Using the records below, find every line that includes "hyperlink" and copy it.

───── PROVIDED RECORDS ─────

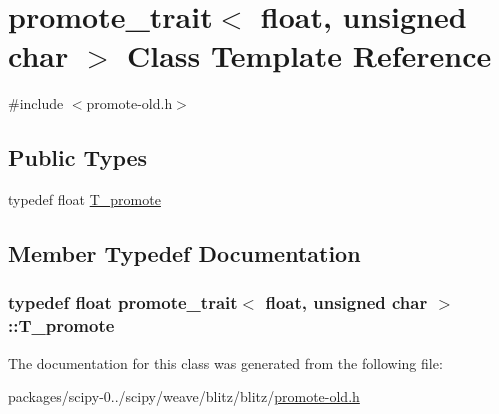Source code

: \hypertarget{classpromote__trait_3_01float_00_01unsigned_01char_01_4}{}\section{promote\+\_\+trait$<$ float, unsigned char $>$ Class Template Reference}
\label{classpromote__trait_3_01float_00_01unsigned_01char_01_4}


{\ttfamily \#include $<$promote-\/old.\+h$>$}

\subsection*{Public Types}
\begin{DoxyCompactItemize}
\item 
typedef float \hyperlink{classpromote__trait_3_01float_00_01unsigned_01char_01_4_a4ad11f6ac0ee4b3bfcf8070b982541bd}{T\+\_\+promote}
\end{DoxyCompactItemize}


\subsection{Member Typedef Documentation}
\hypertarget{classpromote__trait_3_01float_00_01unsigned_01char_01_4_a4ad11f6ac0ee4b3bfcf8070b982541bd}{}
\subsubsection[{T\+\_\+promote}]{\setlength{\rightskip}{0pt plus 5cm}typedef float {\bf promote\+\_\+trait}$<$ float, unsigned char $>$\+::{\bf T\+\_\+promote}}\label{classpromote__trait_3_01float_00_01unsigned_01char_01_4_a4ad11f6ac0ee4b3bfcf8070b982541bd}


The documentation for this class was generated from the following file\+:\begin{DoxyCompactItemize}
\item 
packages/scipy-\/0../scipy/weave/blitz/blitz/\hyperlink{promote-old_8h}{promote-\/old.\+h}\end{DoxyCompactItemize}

─────

**WRITTEN SOLUTION**
typedef float \hyperlink{classpromote__trait_3_01float_00_01unsigned_01char_01_4_a4ad11f6ac0ee4b3bfcf8070b982541bd}{T\+\_\+promote}
packages/scipy-\/0../scipy/weave/blitz/blitz/\hyperlink{promote-old_8h}{promote-\/old.\+h}\end{DoxyCompactItemize}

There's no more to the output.